■ Data provided ■
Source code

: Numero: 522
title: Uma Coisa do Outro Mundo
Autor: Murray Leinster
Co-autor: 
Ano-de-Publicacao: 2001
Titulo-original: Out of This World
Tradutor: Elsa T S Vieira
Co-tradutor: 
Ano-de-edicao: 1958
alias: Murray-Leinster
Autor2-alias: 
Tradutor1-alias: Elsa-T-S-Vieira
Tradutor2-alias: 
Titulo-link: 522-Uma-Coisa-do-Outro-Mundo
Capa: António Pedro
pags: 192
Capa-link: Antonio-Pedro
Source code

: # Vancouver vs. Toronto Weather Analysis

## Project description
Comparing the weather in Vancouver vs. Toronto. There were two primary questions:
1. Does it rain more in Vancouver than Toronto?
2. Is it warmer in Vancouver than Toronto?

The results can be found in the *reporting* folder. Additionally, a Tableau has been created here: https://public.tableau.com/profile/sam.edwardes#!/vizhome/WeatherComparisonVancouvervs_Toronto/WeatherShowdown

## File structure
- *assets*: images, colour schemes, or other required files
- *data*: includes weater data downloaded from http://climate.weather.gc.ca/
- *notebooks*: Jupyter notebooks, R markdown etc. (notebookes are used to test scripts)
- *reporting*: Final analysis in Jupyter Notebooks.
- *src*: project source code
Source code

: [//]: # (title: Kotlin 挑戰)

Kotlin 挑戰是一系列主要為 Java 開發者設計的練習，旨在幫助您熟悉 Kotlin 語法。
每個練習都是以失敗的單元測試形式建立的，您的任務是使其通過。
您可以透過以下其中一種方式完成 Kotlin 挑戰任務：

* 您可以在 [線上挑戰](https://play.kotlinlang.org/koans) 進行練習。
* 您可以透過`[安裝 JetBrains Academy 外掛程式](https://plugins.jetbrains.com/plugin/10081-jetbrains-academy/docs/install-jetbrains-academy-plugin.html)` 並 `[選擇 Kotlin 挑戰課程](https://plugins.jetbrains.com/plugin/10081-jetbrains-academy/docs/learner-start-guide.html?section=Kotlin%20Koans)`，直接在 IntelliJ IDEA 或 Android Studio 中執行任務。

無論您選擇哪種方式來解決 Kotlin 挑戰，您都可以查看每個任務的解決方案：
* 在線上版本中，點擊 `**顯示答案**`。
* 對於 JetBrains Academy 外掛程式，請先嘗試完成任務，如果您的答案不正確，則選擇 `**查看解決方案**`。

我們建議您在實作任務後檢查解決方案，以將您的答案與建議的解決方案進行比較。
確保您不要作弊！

■ Exercise goal ■
Set down exactly the lines of the data above, beginning with the line that has "Toronto Weather Analysis" and ending with the line that has "您可以在 [線上挑戰](https://play.kotlinlang.org/koans) 進行練習。", and no others.

■ Written answer ■
: # Vancouver vs. Toronto Weather Analysis

## Project description
Comparing the weather in Vancouver vs. Toronto. There were two primary questions:
1. Does it rain more in Vancouver than Toronto?
2. Is it warmer in Vancouver than Toronto?

The results can be found in the *reporting* folder. Additionally, a Tableau has been created here: https://public.tableau.com/profile/sam.edwardes#!/vizhome/WeatherComparisonVancouvervs_Toronto/WeatherShowdown

## File structure
- *assets*: images, colour schemes, or other required files
- *data*: includes weater data downloaded from http://climate.weather.gc.ca/
- *notebooks*: Jupyter notebooks, R markdown etc. (notebookes are used to test scripts)
- *reporting*: Final analysis in Jupyter Notebooks.
- *src*: project source code
Source code

: [//]: # (title: Kotlin 挑戰)

Kotlin 挑戰是一系列主要為 Java 開發者設計的練習，旨在幫助您熟悉 Kotlin 語法。
每個練習都是以失敗的單元測試形式建立的，您的任務是使其通過。
您可以透過以下其中一種方式完成 Kotlin 挑戰任務：

* 您可以在 [線上挑戰](https://play.kotlinlang.org/koans) 進行練習。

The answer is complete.